Assigned task: Which lines below contain the word "Mininggenauigkeitsdiagramm"? Copy each one.

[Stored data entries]
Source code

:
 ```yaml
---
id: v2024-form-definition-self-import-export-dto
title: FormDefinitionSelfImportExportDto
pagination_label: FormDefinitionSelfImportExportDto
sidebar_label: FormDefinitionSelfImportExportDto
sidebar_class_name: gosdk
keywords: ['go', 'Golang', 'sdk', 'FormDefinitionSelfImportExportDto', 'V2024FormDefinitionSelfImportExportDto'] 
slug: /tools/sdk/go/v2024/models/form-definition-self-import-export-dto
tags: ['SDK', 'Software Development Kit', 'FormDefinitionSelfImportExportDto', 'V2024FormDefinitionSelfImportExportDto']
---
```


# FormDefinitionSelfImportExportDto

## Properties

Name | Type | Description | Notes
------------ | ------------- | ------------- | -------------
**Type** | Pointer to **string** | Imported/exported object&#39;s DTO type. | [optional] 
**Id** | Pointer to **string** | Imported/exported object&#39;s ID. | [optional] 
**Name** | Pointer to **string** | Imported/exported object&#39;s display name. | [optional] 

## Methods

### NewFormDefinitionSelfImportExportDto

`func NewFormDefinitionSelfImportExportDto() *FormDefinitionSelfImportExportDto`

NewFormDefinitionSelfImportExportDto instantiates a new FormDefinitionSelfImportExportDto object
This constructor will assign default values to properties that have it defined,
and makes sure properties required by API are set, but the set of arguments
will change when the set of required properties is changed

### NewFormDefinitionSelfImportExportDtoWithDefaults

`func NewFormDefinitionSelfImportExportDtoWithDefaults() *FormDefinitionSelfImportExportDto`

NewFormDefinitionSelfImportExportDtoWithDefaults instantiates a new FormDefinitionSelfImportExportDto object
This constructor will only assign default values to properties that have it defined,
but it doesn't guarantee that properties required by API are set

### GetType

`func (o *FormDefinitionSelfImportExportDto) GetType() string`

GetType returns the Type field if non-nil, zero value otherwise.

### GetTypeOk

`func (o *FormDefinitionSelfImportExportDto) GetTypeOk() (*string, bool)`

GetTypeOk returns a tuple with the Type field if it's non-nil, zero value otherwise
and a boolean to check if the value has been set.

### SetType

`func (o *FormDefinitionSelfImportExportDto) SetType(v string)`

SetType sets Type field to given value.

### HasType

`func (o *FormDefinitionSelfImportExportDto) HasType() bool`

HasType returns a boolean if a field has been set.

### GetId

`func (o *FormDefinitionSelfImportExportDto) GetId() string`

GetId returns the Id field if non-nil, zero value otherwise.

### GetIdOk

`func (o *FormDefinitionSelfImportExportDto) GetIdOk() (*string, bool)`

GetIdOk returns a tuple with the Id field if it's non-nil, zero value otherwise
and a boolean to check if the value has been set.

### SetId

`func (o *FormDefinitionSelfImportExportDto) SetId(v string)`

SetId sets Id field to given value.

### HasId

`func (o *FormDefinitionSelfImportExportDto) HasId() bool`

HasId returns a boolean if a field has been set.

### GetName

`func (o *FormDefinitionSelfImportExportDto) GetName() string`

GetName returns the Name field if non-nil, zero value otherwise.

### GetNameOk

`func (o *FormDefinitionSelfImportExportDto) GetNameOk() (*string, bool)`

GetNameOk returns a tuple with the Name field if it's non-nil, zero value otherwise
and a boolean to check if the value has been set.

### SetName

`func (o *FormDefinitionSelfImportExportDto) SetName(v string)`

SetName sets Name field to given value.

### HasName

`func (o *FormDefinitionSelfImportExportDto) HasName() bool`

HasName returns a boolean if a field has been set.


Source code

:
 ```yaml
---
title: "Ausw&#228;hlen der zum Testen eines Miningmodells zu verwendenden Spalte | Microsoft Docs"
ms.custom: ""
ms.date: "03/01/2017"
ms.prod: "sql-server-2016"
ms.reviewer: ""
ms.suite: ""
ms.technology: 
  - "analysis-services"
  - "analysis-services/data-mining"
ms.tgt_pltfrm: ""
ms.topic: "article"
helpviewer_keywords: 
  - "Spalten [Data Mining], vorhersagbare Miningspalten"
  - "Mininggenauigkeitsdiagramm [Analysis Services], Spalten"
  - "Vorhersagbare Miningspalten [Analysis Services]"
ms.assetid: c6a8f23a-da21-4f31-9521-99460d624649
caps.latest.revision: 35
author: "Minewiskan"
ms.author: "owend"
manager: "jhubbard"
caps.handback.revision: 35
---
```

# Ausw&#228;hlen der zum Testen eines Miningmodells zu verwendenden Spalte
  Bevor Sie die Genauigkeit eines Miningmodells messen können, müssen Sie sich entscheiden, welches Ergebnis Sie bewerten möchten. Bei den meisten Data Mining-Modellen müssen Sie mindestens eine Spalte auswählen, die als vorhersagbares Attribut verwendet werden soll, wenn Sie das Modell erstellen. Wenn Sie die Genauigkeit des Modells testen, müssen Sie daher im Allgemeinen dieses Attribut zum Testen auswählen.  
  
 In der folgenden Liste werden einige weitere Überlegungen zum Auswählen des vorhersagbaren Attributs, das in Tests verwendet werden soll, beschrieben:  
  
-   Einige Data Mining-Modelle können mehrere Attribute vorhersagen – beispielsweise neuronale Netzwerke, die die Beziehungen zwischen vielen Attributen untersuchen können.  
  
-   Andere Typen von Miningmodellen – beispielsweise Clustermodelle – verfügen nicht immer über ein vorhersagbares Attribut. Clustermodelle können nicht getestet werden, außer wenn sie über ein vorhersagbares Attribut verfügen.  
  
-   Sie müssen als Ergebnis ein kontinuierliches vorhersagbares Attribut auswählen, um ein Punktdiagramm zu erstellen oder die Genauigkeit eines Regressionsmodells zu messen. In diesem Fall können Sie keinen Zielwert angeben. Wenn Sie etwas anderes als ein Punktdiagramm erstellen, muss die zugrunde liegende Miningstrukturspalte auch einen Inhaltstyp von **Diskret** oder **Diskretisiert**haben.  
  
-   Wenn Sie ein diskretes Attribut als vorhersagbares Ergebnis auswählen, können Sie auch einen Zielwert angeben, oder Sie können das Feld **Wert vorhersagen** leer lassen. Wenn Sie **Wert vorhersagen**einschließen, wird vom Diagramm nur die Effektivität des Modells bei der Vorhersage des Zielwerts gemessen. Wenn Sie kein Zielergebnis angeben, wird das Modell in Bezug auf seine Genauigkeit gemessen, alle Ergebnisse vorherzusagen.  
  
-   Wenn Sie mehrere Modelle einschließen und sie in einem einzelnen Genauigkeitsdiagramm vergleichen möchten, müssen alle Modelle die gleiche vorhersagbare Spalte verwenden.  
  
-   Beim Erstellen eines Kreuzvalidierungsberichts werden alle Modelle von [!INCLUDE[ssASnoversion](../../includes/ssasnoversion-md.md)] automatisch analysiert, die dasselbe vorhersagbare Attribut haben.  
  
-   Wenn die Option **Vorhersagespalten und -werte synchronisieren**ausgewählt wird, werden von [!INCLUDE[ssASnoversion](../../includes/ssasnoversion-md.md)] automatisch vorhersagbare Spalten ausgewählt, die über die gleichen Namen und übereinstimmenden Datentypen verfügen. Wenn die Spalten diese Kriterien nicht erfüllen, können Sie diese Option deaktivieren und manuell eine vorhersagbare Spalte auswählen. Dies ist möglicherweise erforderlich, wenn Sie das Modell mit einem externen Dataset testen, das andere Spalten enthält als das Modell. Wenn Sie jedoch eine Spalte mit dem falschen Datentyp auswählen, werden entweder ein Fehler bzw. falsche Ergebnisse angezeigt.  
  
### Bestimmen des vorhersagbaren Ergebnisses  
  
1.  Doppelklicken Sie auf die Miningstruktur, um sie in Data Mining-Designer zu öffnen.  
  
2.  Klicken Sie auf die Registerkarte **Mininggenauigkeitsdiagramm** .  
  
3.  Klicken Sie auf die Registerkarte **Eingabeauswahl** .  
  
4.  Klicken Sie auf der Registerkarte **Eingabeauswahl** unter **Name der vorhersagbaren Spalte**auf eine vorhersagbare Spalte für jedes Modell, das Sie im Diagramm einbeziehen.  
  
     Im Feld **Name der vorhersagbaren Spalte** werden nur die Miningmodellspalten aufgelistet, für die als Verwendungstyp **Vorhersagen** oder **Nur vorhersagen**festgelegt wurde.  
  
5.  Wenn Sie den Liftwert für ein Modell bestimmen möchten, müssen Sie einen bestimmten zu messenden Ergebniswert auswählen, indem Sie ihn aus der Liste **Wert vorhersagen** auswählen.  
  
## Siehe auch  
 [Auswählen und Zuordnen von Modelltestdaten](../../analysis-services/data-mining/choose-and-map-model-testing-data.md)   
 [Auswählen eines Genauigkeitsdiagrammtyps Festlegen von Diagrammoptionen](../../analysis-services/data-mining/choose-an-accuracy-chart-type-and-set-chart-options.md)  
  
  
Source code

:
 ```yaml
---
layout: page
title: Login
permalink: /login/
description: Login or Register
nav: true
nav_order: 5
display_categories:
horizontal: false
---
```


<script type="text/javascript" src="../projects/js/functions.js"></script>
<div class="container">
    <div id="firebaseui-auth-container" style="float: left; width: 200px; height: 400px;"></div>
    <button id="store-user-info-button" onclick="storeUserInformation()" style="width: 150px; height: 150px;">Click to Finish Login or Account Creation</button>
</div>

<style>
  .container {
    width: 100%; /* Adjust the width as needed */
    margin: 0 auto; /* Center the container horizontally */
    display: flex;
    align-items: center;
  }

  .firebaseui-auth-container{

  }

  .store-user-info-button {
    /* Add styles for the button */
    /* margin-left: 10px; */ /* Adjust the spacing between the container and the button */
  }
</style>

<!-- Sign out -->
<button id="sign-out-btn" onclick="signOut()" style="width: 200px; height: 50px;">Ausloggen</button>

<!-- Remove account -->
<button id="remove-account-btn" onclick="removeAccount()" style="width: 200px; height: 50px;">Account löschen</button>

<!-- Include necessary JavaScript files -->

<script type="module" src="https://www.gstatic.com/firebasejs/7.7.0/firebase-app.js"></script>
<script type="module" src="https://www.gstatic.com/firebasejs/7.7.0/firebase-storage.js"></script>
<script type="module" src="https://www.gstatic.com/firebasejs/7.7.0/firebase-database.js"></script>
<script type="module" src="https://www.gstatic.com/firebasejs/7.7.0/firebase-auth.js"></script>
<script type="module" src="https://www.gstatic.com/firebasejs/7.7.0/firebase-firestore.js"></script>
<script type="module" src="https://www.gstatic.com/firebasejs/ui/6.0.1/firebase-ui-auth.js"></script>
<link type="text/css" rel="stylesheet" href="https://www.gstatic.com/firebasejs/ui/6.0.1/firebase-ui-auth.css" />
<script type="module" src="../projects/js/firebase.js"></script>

Solution below:
  - "Mininggenauigkeitsdiagramm [Analysis Services], Spalten"
2.  Klicken Sie auf die Registerkarte **Mininggenauigkeitsdiagramm** .  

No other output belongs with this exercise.